___ DATA TO PROCESS ___
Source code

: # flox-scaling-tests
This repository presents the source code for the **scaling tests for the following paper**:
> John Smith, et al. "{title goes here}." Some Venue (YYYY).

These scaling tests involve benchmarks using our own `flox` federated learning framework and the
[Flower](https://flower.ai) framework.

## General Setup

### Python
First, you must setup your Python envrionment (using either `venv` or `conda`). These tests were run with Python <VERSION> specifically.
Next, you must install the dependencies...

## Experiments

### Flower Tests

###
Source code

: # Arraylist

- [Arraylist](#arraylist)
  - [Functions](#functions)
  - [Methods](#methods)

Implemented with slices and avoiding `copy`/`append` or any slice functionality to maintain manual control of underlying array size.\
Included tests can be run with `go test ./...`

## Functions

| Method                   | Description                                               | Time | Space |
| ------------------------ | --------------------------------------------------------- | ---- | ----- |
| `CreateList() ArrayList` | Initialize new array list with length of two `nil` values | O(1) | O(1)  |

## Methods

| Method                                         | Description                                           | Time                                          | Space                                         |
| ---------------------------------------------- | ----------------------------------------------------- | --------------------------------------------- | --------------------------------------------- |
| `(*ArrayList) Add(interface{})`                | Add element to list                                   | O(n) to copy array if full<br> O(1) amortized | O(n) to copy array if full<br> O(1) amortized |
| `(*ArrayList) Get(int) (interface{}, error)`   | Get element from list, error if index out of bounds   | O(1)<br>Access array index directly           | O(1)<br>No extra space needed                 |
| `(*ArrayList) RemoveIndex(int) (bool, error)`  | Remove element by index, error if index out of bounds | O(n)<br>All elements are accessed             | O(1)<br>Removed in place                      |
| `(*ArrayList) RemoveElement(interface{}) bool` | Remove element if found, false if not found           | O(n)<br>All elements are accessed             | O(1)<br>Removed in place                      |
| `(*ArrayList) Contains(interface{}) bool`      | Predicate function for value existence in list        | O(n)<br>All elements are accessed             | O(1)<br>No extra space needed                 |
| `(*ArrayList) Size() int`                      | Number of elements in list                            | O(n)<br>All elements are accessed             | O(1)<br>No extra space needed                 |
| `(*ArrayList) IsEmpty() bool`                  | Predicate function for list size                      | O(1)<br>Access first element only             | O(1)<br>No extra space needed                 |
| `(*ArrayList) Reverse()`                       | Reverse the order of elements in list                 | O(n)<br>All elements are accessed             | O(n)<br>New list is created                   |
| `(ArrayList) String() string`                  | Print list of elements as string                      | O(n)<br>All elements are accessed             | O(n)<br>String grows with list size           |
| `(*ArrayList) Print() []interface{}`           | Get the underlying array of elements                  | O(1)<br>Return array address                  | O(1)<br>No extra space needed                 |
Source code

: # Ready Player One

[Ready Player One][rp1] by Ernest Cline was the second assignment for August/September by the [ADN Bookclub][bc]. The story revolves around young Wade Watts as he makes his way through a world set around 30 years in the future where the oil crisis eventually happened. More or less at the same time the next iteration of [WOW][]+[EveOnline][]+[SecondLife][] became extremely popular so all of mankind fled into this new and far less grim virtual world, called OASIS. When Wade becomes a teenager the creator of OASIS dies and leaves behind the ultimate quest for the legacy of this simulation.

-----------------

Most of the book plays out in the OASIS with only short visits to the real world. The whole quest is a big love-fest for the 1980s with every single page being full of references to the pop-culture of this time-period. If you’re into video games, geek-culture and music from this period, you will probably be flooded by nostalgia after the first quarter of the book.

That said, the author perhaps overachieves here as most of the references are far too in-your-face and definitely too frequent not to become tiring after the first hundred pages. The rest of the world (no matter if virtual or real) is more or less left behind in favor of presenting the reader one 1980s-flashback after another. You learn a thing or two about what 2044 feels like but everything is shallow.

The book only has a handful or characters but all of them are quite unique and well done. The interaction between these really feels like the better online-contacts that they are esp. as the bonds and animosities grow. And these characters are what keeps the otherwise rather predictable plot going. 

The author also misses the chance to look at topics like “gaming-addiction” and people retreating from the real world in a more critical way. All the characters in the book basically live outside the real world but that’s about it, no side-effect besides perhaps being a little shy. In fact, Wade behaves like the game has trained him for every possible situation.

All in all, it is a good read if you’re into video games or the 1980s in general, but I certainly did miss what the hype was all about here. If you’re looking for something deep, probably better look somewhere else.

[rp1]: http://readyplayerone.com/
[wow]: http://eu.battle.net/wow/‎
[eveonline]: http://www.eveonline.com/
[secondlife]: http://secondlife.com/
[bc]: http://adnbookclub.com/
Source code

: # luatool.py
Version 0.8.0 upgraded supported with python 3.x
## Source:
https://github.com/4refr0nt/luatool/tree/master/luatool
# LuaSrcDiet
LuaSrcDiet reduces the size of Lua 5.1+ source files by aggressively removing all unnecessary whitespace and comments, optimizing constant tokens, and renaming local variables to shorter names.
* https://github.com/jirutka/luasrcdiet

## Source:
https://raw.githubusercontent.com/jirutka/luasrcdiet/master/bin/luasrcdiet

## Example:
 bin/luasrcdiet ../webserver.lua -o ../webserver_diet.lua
___
# WHAT THIS TASK INVOLVES:
Your answer must be the full listing above, reproduced exactly.

# SOLUTION TO THIS PROBLEM:
Source code

: # flox-scaling-tests
This repository presents the source code for the **scaling tests for the following paper**:
> John Smith, et al. "{title goes here}." Some Venue (YYYY).

These scaling tests involve benchmarks using our own `flox` federated learning framework and the
[Flower](https://flower.ai) framework.

## General Setup

### Python
First, you must setup your Python envrionment (using either `venv` or `conda`). These tests were run with Python <VERSION> specifically.
Next, you must install the dependencies...

## Experiments

### Flower Tests

###
Source code

: # Arraylist

- [Arraylist](#arraylist)
  - [Functions](#functions)
  - [Methods](#methods)

Implemented with slices and avoiding `copy`/`append` or any slice functionality to maintain manual control of underlying array size.\
Included tests can be run with `go test ./...`

## Functions

| Method                   | Description                                               | Time | Space |
| ------------------------ | --------------------------------------------------------- | ---- | ----- |
| `CreateList() ArrayList` | Initialize new array list with length of two `nil` values | O(1) | O(1)  |

## Methods

| Method                                         | Description                                           | Time                                          | Space                                         |
| ---------------------------------------------- | ----------------------------------------------------- | --------------------------------------------- | --------------------------------------------- |
| `(*ArrayList) Add(interface{})`                | Add element to list                                   | O(n) to copy array if full<br> O(1) amortized | O(n) to copy array if full<br> O(1) amortized |
| `(*ArrayList) Get(int) (interface{}, error)`   | Get element from list, error if index out of bounds   | O(1)<br>Access array index directly           | O(1)<br>No extra space needed                 |
| `(*ArrayList) RemoveIndex(int) (bool, error)`  | Remove element by index, error if index out of bounds | O(n)<br>All elements are accessed             | O(1)<br>Removed in place                      |
| `(*ArrayList) RemoveElement(interface{}) bool` | Remove element if found, false if not found           | O(n)<br>All elements are accessed             | O(1)<br>Removed in place                      |
| `(*ArrayList) Contains(interface{}) bool`      | Predicate function for value existence in list        | O(n)<br>All elements are accessed             | O(1)<br>No extra space needed                 |
| `(*ArrayList) Size() int`                      | Number of elements in list                            | O(n)<br>All elements are accessed             | O(1)<br>No extra space needed                 |
| `(*ArrayList) IsEmpty() bool`                  | Predicate function for list size                      | O(1)<br>Access first element only             | O(1)<br>No extra space needed                 |
| `(*ArrayList) Reverse()`                       | Reverse the order of elements in list                 | O(n)<br>All elements are accessed             | O(n)<br>New list is created                   |
| `(ArrayList) String() string`                  | Print list of elements as string                      | O(n)<br>All elements are accessed             | O(n)<br>String grows with list size           |
| `(*ArrayList) Print() []interface{}`           | Get the underlying array of elements                  | O(1)<br>Return array address                  | O(1)<br>No extra space needed                 |
Source code

: # Ready Player One

[Ready Player One][rp1] by Ernest Cline was the second assignment for August/September by the [ADN Bookclub][bc]. The story revolves around young Wade Watts as he makes his way through a world set around 30 years in the future where the oil crisis eventually happened. More or less at the same time the next iteration of [WOW][]+[EveOnline][]+[SecondLife][] became extremely popular so all of mankind fled into this new and far less grim virtual world, called OASIS. When Wade becomes a teenager the creator of OASIS dies and leaves behind the ultimate quest for the legacy of this simulation.

-----------------

Most of the book plays out in the OASIS with only short visits to the real world. The whole quest is a big love-fest for the 1980s with every single page being full of references to the pop-culture of this time-period. If you’re into video games, geek-culture and music from this period, you will probably be flooded by nostalgia after the first quarter of the book.

That said, the author perhaps overachieves here as most of the references are far too in-your-face and definitely too frequent not to become tiring after the first hundred pages. The rest of the world (no matter if virtual or real) is more or less left behind in favor of presenting the reader one 1980s-flashback after another. You learn a thing or two about what 2044 feels like but everything is shallow.

The book only has a handful or characters but all of them are quite unique and well done. The interaction between these really feels like the better online-contacts that they are esp. as the bonds and animosities grow. And these characters are what keeps the otherwise rather predictable plot going. 

The author also misses the chance to look at topics like “gaming-addiction” and people retreating from the real world in a more critical way. All the characters in the book basically live outside the real world but that’s about it, no side-effect besides perhaps being a little shy. In fact, Wade behaves like the game has trained him for every possible situation.

All in all, it is a good read if you’re into video games or the 1980s in general, but I certainly did miss what the hype was all about here. If you’re looking for something deep, probably better look somewhere else.

[rp1]: http://readyplayerone.com/
[wow]: http://eu.battle.net/wow/‎
[eveonline]: http://www.eveonline.com/
[secondlife]: http://secondlife.com/
[bc]: http://adnbookclub.com/
Source code

: # luatool.py
Version 0.8.0 upgraded supported with python 3.x
## Source:
https://github.com/4refr0nt/luatool/tree/master/luatool
# LuaSrcDiet
LuaSrcDiet reduces the size of Lua 5.1+ source files by aggressively removing all unnecessary whitespace and comments, optimizing constant tokens, and renaming local variables to shorter names.
* https://github.com/jirutka/luasrcdiet

## Source:
https://raw.githubusercontent.com/jirutka/luasrcdiet/master/bin/luasrcdiet

## Example:
 bin/luasrcdiet ../webserver.lua -o ../webserver_diet.lua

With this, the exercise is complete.